__Exercise brief__
Reproduce the entries below exactly, but only from the line containing "An app for users" to the line containing "- Telegram: @aadirajuthup", inclusive.

==== Data in this exercise ====

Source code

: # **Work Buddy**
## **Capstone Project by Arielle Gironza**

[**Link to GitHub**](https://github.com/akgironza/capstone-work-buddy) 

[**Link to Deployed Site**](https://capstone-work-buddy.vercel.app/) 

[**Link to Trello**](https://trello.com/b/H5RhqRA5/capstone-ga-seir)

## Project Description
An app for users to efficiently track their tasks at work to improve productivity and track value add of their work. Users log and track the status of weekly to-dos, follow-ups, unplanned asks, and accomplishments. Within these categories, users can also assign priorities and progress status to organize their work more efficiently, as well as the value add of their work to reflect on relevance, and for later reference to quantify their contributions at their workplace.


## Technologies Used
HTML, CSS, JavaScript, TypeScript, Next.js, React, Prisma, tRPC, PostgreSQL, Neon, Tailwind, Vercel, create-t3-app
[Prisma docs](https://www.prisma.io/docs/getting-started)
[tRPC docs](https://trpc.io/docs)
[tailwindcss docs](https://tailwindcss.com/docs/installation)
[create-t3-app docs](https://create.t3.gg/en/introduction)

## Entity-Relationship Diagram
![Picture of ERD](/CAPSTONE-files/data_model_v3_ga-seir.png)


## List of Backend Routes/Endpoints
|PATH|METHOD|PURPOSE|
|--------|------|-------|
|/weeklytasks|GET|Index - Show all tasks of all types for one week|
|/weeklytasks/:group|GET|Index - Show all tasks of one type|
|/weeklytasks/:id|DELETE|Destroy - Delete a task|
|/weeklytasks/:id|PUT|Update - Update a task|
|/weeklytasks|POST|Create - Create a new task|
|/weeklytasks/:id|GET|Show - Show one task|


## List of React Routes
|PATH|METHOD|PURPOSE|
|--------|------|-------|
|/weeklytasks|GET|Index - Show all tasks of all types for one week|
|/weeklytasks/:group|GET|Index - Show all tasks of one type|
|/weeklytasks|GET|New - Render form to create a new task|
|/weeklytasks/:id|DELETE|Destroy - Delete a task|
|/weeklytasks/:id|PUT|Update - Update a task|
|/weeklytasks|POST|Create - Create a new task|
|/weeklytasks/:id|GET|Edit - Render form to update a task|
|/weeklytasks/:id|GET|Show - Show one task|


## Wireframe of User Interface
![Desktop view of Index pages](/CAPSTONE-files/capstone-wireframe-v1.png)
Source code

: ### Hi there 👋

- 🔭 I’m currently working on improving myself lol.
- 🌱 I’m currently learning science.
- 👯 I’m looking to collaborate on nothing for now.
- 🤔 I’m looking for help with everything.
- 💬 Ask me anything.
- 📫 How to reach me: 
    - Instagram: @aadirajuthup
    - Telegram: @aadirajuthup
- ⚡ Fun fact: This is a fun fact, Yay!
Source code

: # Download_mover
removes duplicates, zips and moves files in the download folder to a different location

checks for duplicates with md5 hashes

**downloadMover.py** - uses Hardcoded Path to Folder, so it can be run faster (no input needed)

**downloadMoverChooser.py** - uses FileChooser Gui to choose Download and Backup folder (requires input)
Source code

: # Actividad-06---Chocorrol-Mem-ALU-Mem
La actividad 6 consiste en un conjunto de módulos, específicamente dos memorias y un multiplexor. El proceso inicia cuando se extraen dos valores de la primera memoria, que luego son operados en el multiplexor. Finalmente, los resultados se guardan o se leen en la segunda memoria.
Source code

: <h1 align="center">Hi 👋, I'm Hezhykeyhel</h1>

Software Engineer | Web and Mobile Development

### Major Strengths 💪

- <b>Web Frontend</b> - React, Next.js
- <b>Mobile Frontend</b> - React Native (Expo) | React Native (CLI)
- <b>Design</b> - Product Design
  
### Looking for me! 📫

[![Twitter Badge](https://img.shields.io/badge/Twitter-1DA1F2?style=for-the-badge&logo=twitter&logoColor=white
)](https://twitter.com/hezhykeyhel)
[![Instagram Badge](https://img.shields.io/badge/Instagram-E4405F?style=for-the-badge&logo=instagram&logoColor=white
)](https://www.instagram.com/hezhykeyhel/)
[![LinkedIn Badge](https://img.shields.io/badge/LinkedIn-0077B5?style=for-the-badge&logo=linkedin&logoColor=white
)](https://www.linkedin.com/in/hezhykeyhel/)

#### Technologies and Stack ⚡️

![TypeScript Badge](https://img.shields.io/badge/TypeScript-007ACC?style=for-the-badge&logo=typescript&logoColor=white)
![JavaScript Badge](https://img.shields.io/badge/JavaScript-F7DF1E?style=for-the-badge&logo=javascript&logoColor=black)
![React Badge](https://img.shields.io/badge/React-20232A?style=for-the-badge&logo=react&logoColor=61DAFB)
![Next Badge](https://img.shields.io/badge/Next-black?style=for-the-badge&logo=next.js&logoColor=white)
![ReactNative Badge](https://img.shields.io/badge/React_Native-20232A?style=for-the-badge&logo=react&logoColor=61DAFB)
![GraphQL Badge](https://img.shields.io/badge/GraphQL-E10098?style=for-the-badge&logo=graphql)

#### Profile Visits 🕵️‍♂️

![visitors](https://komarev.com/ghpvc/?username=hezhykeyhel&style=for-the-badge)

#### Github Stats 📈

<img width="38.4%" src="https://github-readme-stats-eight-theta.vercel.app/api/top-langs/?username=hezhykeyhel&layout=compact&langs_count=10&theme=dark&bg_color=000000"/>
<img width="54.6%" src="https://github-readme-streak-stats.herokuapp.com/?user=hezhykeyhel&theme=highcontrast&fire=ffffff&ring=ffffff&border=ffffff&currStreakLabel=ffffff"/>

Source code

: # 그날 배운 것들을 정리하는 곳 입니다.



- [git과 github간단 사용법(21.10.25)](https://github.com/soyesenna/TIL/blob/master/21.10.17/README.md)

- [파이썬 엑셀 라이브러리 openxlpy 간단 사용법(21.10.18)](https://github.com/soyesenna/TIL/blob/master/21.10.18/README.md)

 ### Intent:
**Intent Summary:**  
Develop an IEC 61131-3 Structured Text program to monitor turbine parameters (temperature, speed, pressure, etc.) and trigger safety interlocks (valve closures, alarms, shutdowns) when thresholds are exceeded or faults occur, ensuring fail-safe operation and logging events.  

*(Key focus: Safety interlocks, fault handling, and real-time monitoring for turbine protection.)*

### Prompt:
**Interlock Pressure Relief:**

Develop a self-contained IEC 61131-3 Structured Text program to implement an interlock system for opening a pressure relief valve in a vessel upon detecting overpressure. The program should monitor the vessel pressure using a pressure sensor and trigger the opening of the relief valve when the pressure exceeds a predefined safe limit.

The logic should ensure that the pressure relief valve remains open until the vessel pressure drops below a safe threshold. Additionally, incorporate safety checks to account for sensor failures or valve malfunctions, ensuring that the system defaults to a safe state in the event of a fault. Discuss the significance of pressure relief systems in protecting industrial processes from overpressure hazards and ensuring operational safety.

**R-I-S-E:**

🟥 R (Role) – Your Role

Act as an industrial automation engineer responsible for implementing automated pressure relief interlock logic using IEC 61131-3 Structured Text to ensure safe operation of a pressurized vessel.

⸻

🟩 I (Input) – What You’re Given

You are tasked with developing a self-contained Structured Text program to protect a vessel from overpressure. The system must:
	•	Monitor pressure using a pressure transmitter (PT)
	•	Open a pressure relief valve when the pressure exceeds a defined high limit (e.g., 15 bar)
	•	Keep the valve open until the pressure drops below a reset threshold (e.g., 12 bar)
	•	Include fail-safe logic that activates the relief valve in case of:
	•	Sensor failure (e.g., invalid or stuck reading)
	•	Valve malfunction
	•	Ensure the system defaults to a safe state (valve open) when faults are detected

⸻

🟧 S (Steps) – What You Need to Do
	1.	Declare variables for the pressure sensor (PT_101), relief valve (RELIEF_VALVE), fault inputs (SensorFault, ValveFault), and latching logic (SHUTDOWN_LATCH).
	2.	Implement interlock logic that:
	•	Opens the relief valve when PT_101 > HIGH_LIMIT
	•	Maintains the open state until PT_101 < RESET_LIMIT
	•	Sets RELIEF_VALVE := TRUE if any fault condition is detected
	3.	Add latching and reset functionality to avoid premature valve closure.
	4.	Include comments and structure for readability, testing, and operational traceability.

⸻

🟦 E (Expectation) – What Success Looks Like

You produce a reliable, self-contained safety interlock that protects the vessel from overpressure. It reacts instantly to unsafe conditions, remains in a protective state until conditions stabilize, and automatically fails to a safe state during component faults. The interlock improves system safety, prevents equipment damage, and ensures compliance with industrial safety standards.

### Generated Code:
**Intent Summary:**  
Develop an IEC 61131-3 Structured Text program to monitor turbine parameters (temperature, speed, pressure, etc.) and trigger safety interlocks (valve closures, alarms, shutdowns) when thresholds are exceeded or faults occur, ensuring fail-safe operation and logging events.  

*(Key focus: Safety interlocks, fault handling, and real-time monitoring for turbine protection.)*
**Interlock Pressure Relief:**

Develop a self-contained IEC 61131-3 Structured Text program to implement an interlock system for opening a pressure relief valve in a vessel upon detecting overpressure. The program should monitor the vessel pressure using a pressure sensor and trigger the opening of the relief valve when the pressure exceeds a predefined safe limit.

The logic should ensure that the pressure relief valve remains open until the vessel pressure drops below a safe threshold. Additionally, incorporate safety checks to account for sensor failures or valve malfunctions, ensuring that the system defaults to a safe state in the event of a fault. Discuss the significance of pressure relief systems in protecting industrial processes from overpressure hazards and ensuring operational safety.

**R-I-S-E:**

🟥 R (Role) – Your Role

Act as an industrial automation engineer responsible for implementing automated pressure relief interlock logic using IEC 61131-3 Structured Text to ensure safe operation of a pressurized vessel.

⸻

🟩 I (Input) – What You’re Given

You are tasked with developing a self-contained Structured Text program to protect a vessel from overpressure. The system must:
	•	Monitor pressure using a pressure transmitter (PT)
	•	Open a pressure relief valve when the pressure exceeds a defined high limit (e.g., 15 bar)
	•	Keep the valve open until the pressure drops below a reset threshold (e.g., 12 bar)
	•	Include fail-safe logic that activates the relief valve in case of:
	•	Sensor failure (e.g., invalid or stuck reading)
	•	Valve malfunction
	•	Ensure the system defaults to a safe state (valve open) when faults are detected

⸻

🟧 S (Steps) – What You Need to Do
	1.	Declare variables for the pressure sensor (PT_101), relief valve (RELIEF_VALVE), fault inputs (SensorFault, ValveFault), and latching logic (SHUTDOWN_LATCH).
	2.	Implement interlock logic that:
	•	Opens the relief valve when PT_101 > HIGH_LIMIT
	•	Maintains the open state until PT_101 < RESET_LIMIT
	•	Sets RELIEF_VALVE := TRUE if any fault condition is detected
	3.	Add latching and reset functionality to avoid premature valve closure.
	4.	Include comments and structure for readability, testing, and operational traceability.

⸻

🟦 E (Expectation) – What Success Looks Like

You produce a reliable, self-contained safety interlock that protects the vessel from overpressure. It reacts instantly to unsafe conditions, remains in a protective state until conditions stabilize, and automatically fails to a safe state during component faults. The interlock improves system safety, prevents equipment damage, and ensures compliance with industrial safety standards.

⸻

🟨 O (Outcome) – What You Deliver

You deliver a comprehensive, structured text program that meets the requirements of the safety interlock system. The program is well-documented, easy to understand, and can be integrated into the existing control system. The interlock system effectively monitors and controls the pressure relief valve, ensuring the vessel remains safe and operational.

====

__Exercise solution__
An app for users to efficiently track their tasks at work to improve productivity and track value add of their work. Users log and track the status of weekly to-dos, follow-ups, unplanned asks, and accomplishments. Within these categories, users can also assign priorities and progress status to organize their work more efficiently, as well as the value add of their work to reflect on relevance, and for later reference to quantify their contributions at their workplace.


## Technologies Used
HTML, CSS, JavaScript, TypeScript, Next.js, React, Prisma, tRPC, PostgreSQL, Neon, Tailwind, Vercel, create-t3-app
[Prisma docs](https://www.prisma.io/docs/getting-started)
[tRPC docs](https://trpc.io/docs)
[tailwindcss docs](https://tailwindcss.com/docs/installation)
[create-t3-app docs](https://create.t3.gg/en/introduction)

## Entity-Relationship Diagram
![Picture of ERD](/CAPSTONE-files/data_model_v3_ga-seir.png)


## List of Backend Routes/Endpoints
|PATH|METHOD|PURPOSE|
|--------|------|-------|
|/weeklytasks|GET|Index - Show all tasks of all types for one week|
|/weeklytasks/:group|GET|Index - Show all tasks of one type|
|/weeklytasks/:id|DELETE|Destroy - Delete a task|
|/weeklytasks/:id|PUT|Update - Update a task|
|/weeklytasks|POST|Create - Create a new task|
|/weeklytasks/:id|GET|Show - Show one task|


## List of React Routes
|PATH|METHOD|PURPOSE|
|--------|------|-------|
|/weeklytasks|GET|Index - Show all tasks of all types for one week|
|/weeklytasks/:group|GET|Index - Show all tasks of one type|
|/weeklytasks|GET|New - Render form to create a new task|
|/weeklytasks/:id|DELETE|Destroy - Delete a task|
|/weeklytasks/:id|PUT|Update - Update a task|
|/weeklytasks|POST|Create - Create a new task|
|/weeklytasks/:id|GET|Edit - Render form to update a task|
|/weeklytasks/:id|GET|Show - Show one task|


## Wireframe of User Interface
![Desktop view of Index pages](/CAPSTONE-files/capstone-wireframe-v1.png)
Source code

: ### Hi there 👋

- 🔭 I’m currently working on improving myself lol.
- 🌱 I’m currently learning science.
- 👯 I’m looking to collaborate on nothing for now.
- 🤔 I’m looking for help with everything.
- 💬 Ask me anything.
- 📫 How to reach me: 
    - Instagram: @aadirajuthup
    - Telegram: @aadirajuthup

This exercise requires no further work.